McDonald was shot 16 times as he walked away holding a small, folded knife. 

The video of the 2014 shooting, which the city fought to keep from being released, inspired large protests and cost the city's police commissioner his job. 

Chicago Mayor Rahm Emanuel will be expected to respond to the findings that cited systemic deficiencies in the CPD, insufficient training and a lack of accountability 

Under President Barack Obama, the Justice Department has conducted 25 civil rights investigations of police departments, including those of Cleveland, Baltimore and Seattle, among others.

The release of a report is one step in a long process that, in recent years, has typically led to bilateral talks between the Justice Department and a city, followed by an agreed upon police-reform plan that's enforceable by a federal judge.

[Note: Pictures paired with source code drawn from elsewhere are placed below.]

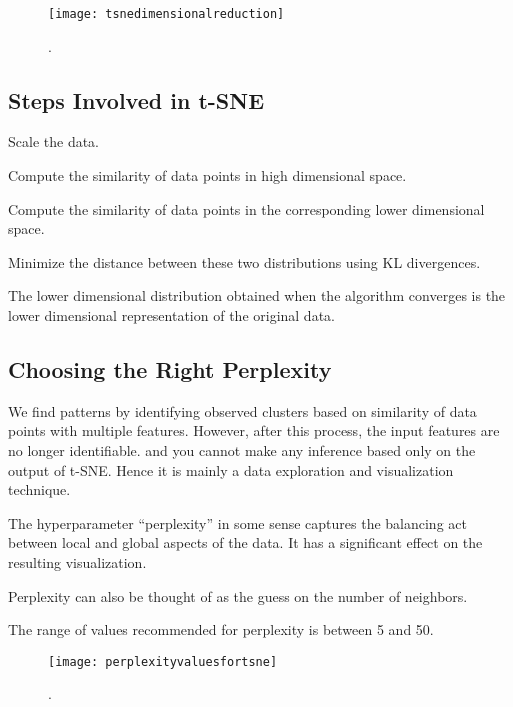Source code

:  	\begin{figure}[h]
		\centering
		\texttt{[image: tsnedimensionalreduction]}
		\caption{.}
		\label{fig:tsnedimensionalreduction}
	\end{figure}

	\subsection{Steps Involved in t-SNE}
	\begin{bulletedlist}
		\item Scale the data.
		\item Compute the similarity of data points in high dimensional space.
		\item Compute the similarity of data points in the corresponding lower dimensional space.
		\item Minimize the distance between these two distributions using KL divergences.
		\item The lower dimensional distribution obtained when the algorithm converges is the lower dimensional representation of the original data.
	\end{bulletedlist}

	\subsection{Choosing the Right Perplexity}
	\begin{bulletedlist}
		\item We find patterns by identifying observed clusters based on similarity of data points with multiple features.  However, after this process, the input features are no longer identifiable. and you cannot make any inference based only on the output of t-SNE.  Hence it is mainly a data exploration and visualization technique.
		\item The hyperparameter ``perplexity'' in some sense captures the balancing act between local and global aspects of the data.  It has a significant effect on the resulting visualization.
		\item Perplexity can also be thought of as the guess on the number of neighbors.
		\item The range of values recommended for perplexity is between 5 and 50.
	\end{bulletedlist}

 	\begin{figure}[h]
		\centering
		\texttt{[image: perplexityvaluesfortsne]}
		\caption{.}
		\label{fig:perplexityvaluesfortsne}
	\end{figure}

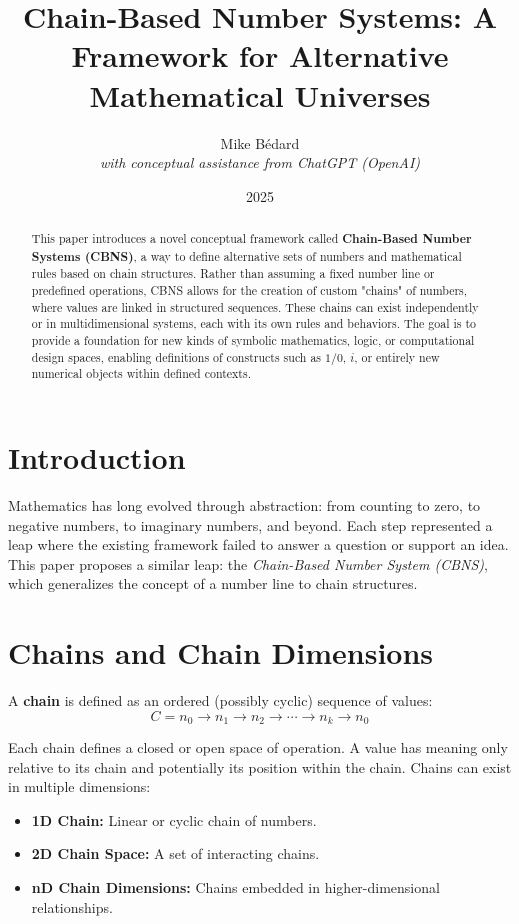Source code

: \documentclass{article}
\title{Chain-Based Number Systems: A Framework for Alternative Mathematical Universes}
\author{Mike Bédard\\ \textit{with conceptual assistance from ChatGPT (OpenAI)}}
\date{2025}
\begin{document}
\maketitle

\begin{abstract}
This paper introduces a novel conceptual framework called \textbf{Chain-Based Number Systems (CBNS)}, a way to define alternative sets of numbers and mathematical rules based on chain structures. Rather than assuming a fixed number line or predefined operations, CBNS allows for the creation of custom "chains" of numbers, where values are linked in structured sequences. These chains can exist independently or in multidimensional systems, each with its own rules and behaviors. The goal is to provide a foundation for new kinds of symbolic mathematics, logic, or computational design spaces, enabling definitions of constructs such as $1/0$, $i$, or entirely new numerical objects within defined contexts.
\end{abstract}

\section{Introduction}
Mathematics has long evolved through abstraction: from counting to zero, to negative numbers, to imaginary numbers, and beyond. Each step represented a leap where the existing framework failed to answer a question or support an idea. This paper proposes a similar leap: the \textit{Chain-Based Number System (CBNS)}, which generalizes the concept of a number line to chain structures.

\section{Chains and Chain Dimensions}
A \textbf{chain} is defined as an ordered (possibly cyclic) sequence of values:
\begin{equation*}
C = n_0 \rightarrow n_1 \rightarrow n_2 \rightarrow \cdots \rightarrow n_k \rightarrow n_0
\end{equation*}

Each chain defines a closed or open space of operation. A value has meaning only relative to its chain and potentially its position within the chain. Chains can exist in multiple dimensions:
\begin{itemize}
    \item \textbf{1D Chain:} Linear or cyclic chain of numbers.
    \item \textbf{2D Chain Space:} A set of interacting chains.
    \item \textbf{nD Chain Dimensions:} Chains embedded in higher-dimensional relationships.
\end{itemize}
\end{document}
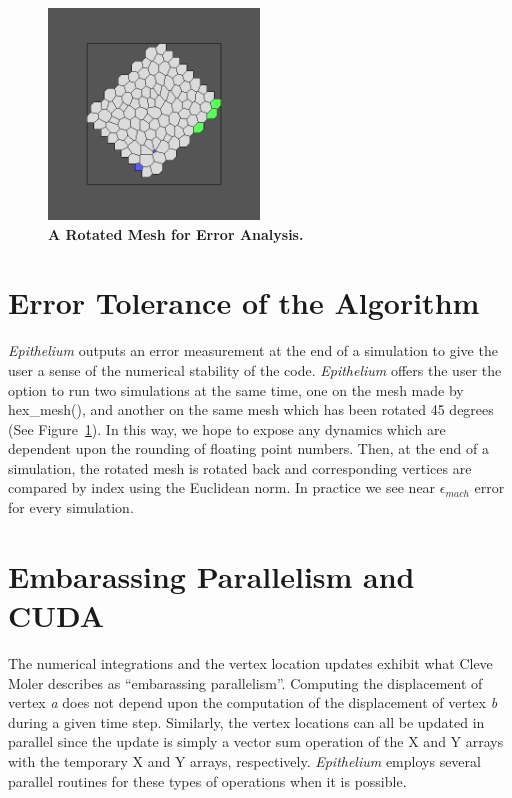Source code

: \begin{figure}[hr]
\centering
\includegraphics[width=0.5\textwidth]{../diagrams/rotate.png}
\caption{\textbf{A Rotated Mesh for Error Analysis.}}
\label{fig:rotate}
\end{figure}

\section{Error Tolerance of the Algorithm}
\emph{Epithelium} outputs an error measurement at the end of a simulation to give the user a sense of the numerical stability of the code. \emph{Epithelium} offers the user the option to run two simulations at the same time, one on the mesh made by hex\_mesh(), and another on the same mesh which has been rotated 45 degrees (See Figure~\ref{fig:rotate}). In this way, we hope to expose any dynamics which are dependent upon the rounding of floating point numbers. Then, at the end of a simulation, the rotated mesh is rotated back and corresponding vertices are compared by index using the Euclidean norm. In practice we see near $\epsilon_{mach}$ error for every simulation.

\section{Embarassing Parallelism and CUDA}
The numerical integrations and the vertex location updates exhibit what Cleve Moler describes as ``embarassing parallelism''. Computing the displacement of vertex \emph{a} does not depend upon the computation of the displacement of vertex \emph{b} during a given time step. Similarly, the vertex locations can all be updated in parallel since the update is simply a vector sum operation of the X and Y arrays with the temporary X and Y arrays, respectively. \emph{Epithelium} employs several parallel routines for these types of operations when it is possible. 

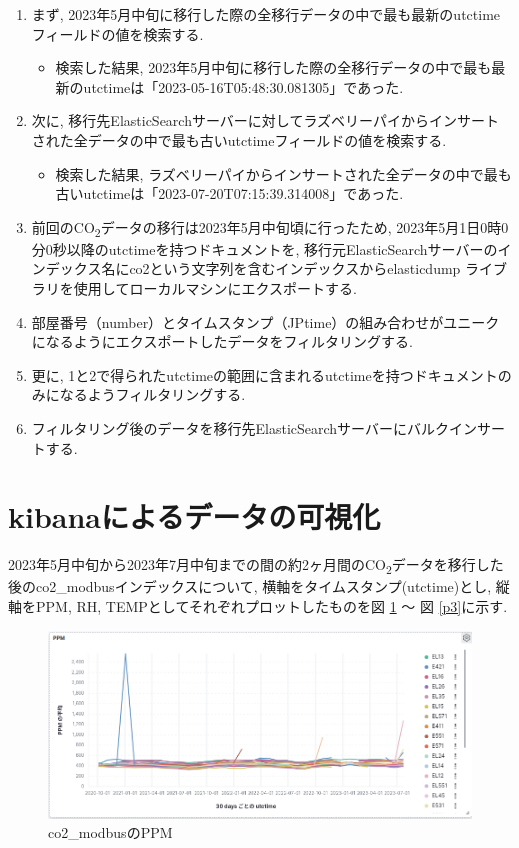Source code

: \documentclass[a4j,12pt,]{jarticle}
\begin{document}
\begin{enumerate}
  \item まず, 2023年5月中旬に移行した際の全移行データの中で最も最新のutctimeフィールドの値を検索する.
  \begin{itemize}
    \item 検索した結果, 2023年5月中旬に移行した際の全移行データの中で最も最新のutctimeは「2023-05-16T05:48:30.081305」であった.
  \end{itemize}
  \item 次に, 移行先ElasticSearchサーバーに対してラズベリーパイからインサートされた全データの中で最も古いutctimeフィールドの値を検索する.
  \begin{itemize}
    \item 検索した結果, ラズベリーパイからインサートされた全データの中で最も古いutctimeは「2023-07-20T07:15:39.314008」であった.
  \end{itemize}
  \item 前回のCO\textsubscript{2}データの移行は2023年5月中旬頃に行ったため, 2023年5月1日0時0分0秒以降のutctimeを持つドキュメントを, 移行元ElasticSearchサーバーのインデックス名にco2という文字列を含むインデックスからelasticdump \cite{1}ライブラリを使用してローカルマシンにエクスポートする.
  \item 部屋番号（number）とタイムスタンプ（JPtime）の組み合わせがユニークになるようにエクスポートしたデータをフィルタリングする.
  \item 更に, 1と2で得られたutctimeの範囲に含まれるutctimeを持つドキュメントのみになるようフィルタリングする.
  \item フィルタリング後のデータを移行先ElasticSearchサーバーにバルクインサートする.
\end{enumerate}

\section{kibanaによるデータの可視化}

2023年5月中旬から2023年7月中旬までの間の約2ヶ月間のCO\textsubscript{2}データを移行した後のco2\_modbusインデックスについて, 横軸をタイムスタンプ(utctime)とし, 縦軸をPPM, RH, TEMPとしてそれぞれプロットしたものを図 \ref{p1} 〜 図 \ref{p3}に示す.

\begin{figure}[H]
  \begin{center}
    \includegraphics[width=160mm]{ppm.png}
    \caption{co2\_modbusのPPM}
    \label{p1}
  \end{center}
\end{figure}
\end{document}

Chicago's case is unique in that the report comes just days before a change from an administration that strongly backed the process to President-elect Donald Trump's, whose commitment to such federal scrutiny is unclear.

The perception that Chicago Mayor Rahm Emanuel badly mishandled the Laquan McDonald shooting hurt the former Obama chief of staff politically and he may feel pressure to address all, or nearly all, of the Justice Department's findings to restore his political fortunes.

Chicago's police department has long had a reputation for brutality, particularly in minority communities. 

The most notorious example was Jon Burge, a commander of a detective unit on Chicago's South Side. Burge and his men beat, suffocated and used electric shock for decades starting in the 1970s to get black men to confess to crimes they didn't commit.

Chicago police officer Jason Van Dyke, left, shot and killed Laquan McDonald, right. Van Dyke pleaded not guilty to six counts of first-degree murder and one count of official misconduct

The McDonald video, which showed Officer Jason Van Dyke continuing to shoot the teen even as he slumped to the ground, unmoving, provoked widespread outrage. 

It wasn't until the day the video was released, which was more than a year after the shooting, that Van Dyke was charged with murder. He has pleaded not guilty. 

Police reports of the shooting later suggested a possible cover-up by other officers who were at the scene.